In 1958, a new team had been created – FC Avanhard Ternopil. The first success came in 1965 when they finished second in zonal tournament. Three years later, Avanhard won the champion title in the Class B. The team began to perform in the Second Group (Class A) and was renamed to Budivelnyk. The results were as follows:

1971 – 14th place; 1972 – 15; 1973 -20; 1974 – 19.

Two consecutive years of failure led to the fact that the team was disbanded.
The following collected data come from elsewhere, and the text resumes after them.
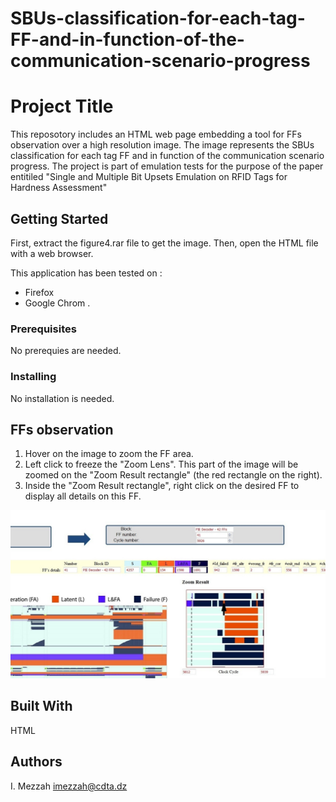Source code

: # SBUs-classification-for-each-tag-FF-and-in-function-of-the-communication-scenario-progress

# Project Title

This reposotory includes an HTML web page embedding a tool for FFs observation over a high resolution image. 
The image represents the SBUs classification for each tag FF and in function of the communication scenario progress. The project is part of 
emulation tests for the purpose of the paper entitiled "Single and Multiple Bit Upsets Emulation on RFID Tags for Hardness Assessment"    

## Getting Started

First, extract the figure4.rar file to get the image. Then, open the HTML file with a web browser.

This application has been tested on : 
* Firefox
* Google Chrom . 

### Prerequisites

No prerequies are needed.

### Installing

No installation is needed. 

## FFs observation

1. Hover on the image to zoom the FF area.
2. Left click to freeze the "Zoom Lens". This part of the image will be zoomed on the "Zoom Result rectangle" (the red rectangle on the right).
3. Inside the "Zoom Result rectangle",  right click on the desired FF to  display all details on this FF.


![alt text](https://github.com/teamCSE/SBUs-classification-for-each-tag-FF-and-in-function-of-the-communication-scenario-progress/blob/main/example.jpg?raw=true)

## Built With
HTML


## Authors

I. Mezzah  imezzah@cdta.dz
The new club was created in 1978 at the collective farm "Shlyakh do komunizmu" (Road to the Communism) in Pidhaitsi by Ivan Potupa, the head of farm's council. Nyva played its first official match on 23 July 1978 in regional cup competition. On 16 October 1982 the team wins physical culture collectives' championship of Ukrainian SSR and moves to the biggest city in the district – Berezhany. This success gives the right to the first team from Ternopil region after 1974 to participate in the Soviet Second League. Three years later the team moves to Ternopil. In their first year in Soviet Second League 13th place was achieved. The next year Nyva finished on the same place. In 1985, they were 7th, 1986 – 4, 1987 – 2, 1988 – 12, 1989 – 3, 1990 – 4, 1991 – 4.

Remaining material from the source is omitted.